Stored data entries
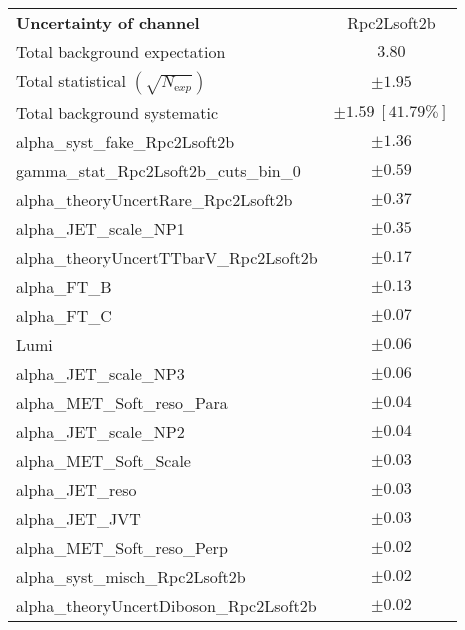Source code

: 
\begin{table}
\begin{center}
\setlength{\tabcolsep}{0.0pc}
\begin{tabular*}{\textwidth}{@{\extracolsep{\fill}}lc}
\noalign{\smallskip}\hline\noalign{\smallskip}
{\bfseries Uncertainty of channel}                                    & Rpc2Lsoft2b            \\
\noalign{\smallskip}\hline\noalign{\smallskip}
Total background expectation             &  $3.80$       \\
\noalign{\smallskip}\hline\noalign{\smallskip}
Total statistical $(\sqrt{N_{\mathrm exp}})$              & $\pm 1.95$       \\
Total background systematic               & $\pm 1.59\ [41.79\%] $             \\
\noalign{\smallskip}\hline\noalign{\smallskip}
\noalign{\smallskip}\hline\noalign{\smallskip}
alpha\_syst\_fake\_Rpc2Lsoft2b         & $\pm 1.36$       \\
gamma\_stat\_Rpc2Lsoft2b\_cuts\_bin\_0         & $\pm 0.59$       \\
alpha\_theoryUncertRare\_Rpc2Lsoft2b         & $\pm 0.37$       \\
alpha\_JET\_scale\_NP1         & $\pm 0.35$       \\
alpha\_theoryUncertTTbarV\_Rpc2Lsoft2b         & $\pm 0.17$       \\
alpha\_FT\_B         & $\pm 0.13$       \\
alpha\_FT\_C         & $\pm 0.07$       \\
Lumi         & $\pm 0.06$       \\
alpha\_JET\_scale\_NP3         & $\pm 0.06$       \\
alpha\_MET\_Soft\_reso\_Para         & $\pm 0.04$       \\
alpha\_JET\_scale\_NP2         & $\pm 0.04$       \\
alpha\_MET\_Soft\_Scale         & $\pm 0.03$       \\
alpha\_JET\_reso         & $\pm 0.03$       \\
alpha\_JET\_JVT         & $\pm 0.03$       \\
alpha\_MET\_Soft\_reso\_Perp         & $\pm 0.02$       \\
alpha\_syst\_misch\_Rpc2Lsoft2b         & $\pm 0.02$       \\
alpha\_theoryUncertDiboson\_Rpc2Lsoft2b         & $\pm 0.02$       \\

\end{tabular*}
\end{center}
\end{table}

--

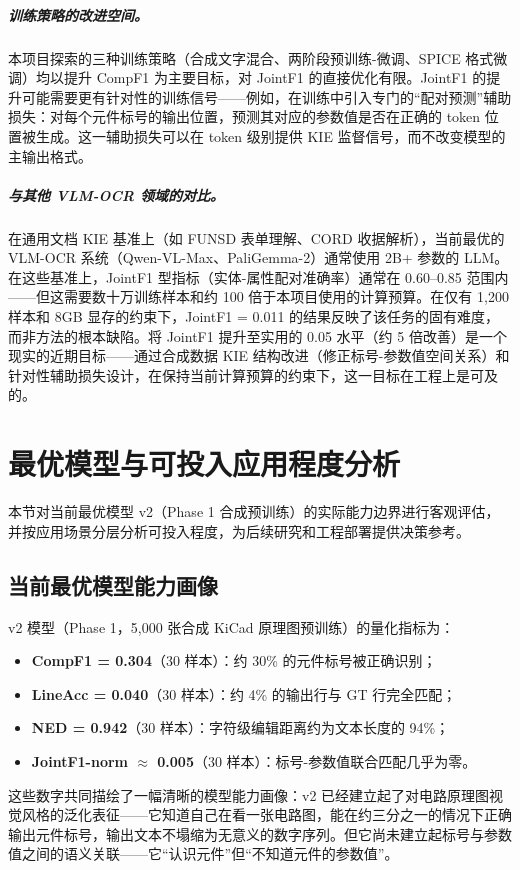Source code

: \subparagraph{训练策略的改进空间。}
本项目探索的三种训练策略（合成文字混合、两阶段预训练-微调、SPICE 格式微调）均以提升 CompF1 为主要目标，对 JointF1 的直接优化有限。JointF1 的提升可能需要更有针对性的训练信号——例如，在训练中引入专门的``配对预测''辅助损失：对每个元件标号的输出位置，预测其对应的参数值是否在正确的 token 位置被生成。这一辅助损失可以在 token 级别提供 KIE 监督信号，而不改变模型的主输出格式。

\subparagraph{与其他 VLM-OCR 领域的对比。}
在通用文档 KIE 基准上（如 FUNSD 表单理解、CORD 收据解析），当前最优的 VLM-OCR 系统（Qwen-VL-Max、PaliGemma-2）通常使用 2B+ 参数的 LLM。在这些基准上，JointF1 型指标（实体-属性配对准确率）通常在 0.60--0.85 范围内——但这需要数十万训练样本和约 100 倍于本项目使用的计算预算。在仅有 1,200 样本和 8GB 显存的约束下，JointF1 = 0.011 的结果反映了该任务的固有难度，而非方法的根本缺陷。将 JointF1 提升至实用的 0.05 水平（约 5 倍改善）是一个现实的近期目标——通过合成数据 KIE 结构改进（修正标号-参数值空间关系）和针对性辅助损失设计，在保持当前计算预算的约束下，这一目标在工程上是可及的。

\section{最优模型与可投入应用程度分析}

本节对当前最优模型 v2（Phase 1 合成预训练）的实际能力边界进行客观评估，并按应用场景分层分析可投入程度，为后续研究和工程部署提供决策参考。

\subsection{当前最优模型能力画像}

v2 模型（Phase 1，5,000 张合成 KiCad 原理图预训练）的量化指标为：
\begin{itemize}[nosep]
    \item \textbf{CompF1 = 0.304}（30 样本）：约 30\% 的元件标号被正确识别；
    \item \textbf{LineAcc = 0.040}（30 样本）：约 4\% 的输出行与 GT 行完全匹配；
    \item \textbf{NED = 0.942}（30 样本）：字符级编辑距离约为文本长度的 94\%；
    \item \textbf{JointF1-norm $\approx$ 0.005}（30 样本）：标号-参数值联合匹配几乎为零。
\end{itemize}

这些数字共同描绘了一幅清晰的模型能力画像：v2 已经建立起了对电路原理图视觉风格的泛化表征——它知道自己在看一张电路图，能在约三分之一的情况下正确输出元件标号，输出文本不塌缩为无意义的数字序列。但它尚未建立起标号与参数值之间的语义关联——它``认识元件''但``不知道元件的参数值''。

- _PROBLEM REQUIREMENTS_
Please return each line of the data above in which the word "begin" occurs.

- _OUTPUT BELOW_
\begin{table}
\begin{center}
\begin{tabular*}{\textwidth}{@{\extracolsep{\fill}}lc}
\begin{itemize}[nosep]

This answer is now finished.